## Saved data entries
--------------------------------------------------

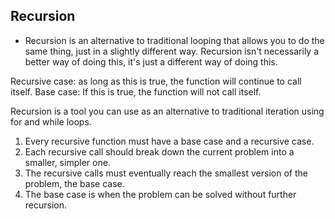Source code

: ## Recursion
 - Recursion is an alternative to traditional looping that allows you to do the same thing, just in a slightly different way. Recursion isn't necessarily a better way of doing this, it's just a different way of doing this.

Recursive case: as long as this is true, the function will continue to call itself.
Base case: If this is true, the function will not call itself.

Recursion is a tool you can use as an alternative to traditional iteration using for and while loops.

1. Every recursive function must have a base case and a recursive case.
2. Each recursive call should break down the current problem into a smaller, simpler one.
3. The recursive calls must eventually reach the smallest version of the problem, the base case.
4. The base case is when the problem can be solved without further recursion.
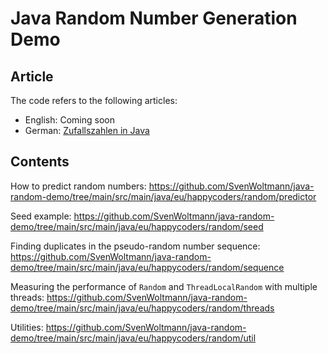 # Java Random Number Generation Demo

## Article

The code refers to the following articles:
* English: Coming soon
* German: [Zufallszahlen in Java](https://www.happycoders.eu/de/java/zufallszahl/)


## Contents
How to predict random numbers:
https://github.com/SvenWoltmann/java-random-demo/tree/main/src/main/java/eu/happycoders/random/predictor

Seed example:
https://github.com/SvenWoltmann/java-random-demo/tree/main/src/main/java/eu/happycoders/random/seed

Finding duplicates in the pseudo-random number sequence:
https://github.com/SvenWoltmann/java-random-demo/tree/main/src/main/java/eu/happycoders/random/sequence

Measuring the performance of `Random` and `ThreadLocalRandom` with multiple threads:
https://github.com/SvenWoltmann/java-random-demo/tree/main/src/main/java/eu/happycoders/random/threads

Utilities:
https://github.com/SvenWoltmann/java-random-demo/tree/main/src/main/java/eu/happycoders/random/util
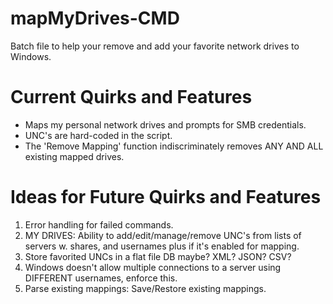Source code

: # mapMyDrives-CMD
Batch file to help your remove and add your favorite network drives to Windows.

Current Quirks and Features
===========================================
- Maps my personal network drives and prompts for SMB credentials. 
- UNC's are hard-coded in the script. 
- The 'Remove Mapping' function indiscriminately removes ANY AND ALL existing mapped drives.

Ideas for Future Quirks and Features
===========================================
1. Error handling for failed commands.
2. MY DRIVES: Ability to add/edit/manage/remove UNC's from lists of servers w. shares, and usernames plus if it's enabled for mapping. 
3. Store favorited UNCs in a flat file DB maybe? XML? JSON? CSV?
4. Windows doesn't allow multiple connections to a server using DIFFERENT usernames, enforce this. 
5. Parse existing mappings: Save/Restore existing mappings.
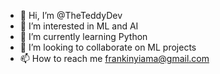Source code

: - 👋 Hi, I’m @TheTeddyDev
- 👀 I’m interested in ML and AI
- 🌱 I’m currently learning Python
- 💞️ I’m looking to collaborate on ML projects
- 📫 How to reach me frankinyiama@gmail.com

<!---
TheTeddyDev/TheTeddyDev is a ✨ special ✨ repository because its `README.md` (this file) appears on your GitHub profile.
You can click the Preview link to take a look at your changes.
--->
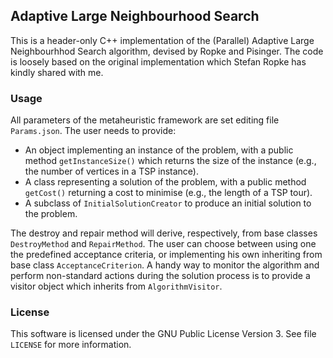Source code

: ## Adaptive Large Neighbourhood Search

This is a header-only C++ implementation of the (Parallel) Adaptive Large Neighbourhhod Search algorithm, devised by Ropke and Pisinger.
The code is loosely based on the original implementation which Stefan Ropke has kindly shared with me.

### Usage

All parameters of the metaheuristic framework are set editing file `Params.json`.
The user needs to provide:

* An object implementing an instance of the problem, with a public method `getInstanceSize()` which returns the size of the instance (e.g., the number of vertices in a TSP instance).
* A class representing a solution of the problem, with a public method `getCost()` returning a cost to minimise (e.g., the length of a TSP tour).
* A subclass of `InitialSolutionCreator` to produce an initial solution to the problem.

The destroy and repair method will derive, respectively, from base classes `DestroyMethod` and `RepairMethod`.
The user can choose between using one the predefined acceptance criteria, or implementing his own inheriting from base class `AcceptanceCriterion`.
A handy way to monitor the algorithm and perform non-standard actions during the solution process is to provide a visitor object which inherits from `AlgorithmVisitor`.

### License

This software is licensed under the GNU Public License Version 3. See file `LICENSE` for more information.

--------------------------------------------------

## Task to complete
Find every line of the data above that holds the word "Search", then state how many there are and nothing else.

## Task solution
2